- _Data extracts_:
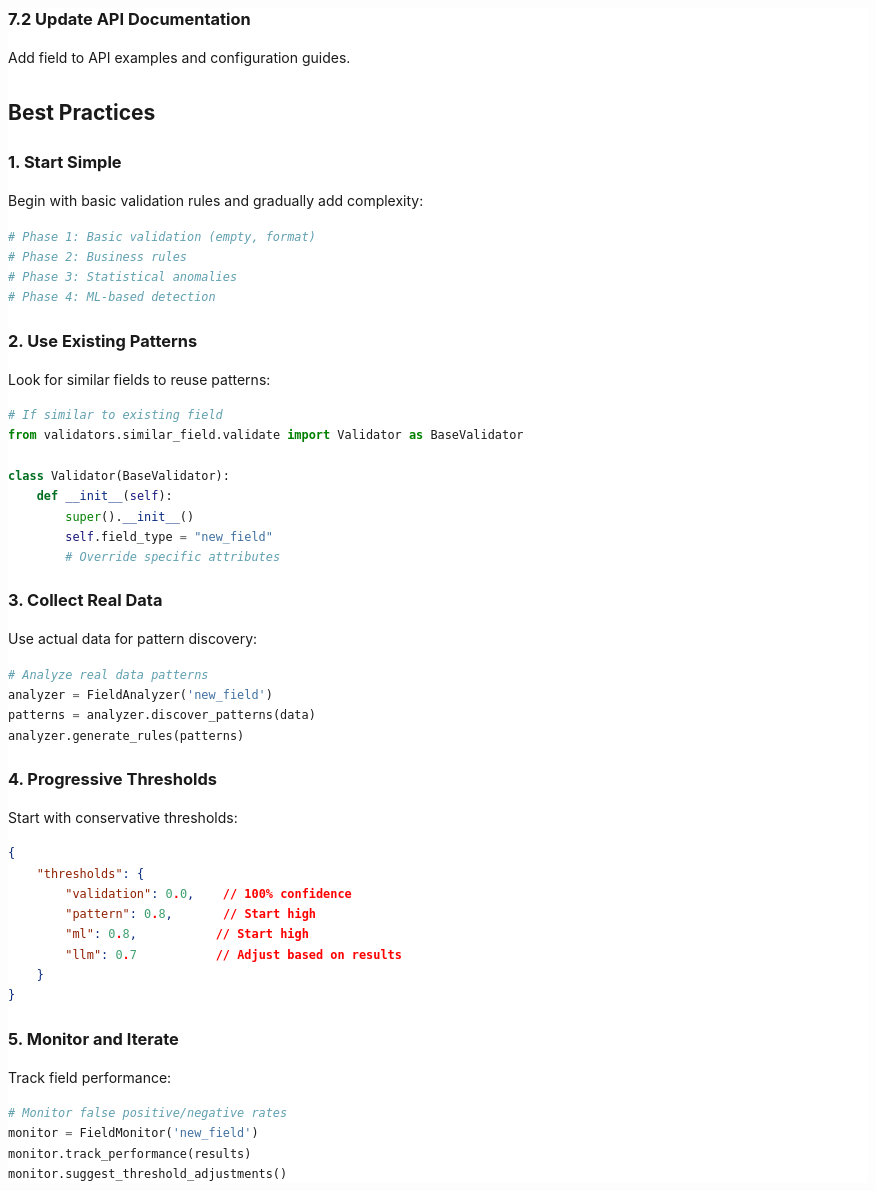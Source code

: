 ### 7.2 Update API Documentation

Add field to API examples and configuration guides.

## Best Practices

### 1. Start Simple
Begin with basic validation rules and gradually add complexity:
```python
# Phase 1: Basic validation (empty, format)
# Phase 2: Business rules
# Phase 3: Statistical anomalies
# Phase 4: ML-based detection
```

### 2. Use Existing Patterns
Look for similar fields to reuse patterns:
```python
# If similar to existing field
from validators.similar_field.validate import Validator as BaseValidator

class Validator(BaseValidator):
    def __init__(self):
        super().__init__()
        self.field_type = "new_field"
        # Override specific attributes
```

### 3. Collect Real Data
Use actual data for pattern discovery:
```python
# Analyze real data patterns
analyzer = FieldAnalyzer('new_field')
patterns = analyzer.discover_patterns(data)
analyzer.generate_rules(patterns)
```

### 4. Progressive Thresholds
Start with conservative thresholds:
```json
{
    "thresholds": {
        "validation": 0.0,    // 100% confidence
        "pattern": 0.8,       // Start high
        "ml": 0.8,           // Start high
        "llm": 0.7           // Adjust based on results
    }
}
```

### 5. Monitor and Iterate
Track field performance:
```python
# Monitor false positive/negative rates
monitor = FieldMonitor('new_field')
monitor.track_performance(results)
monitor.suggest_threshold_adjustments()
```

- _Problem details_:
Scan the material and collect every line that contains "high".

- _Output_:
        "pattern": 0.8,       // Start high
        "ml": 0.8,           // Start high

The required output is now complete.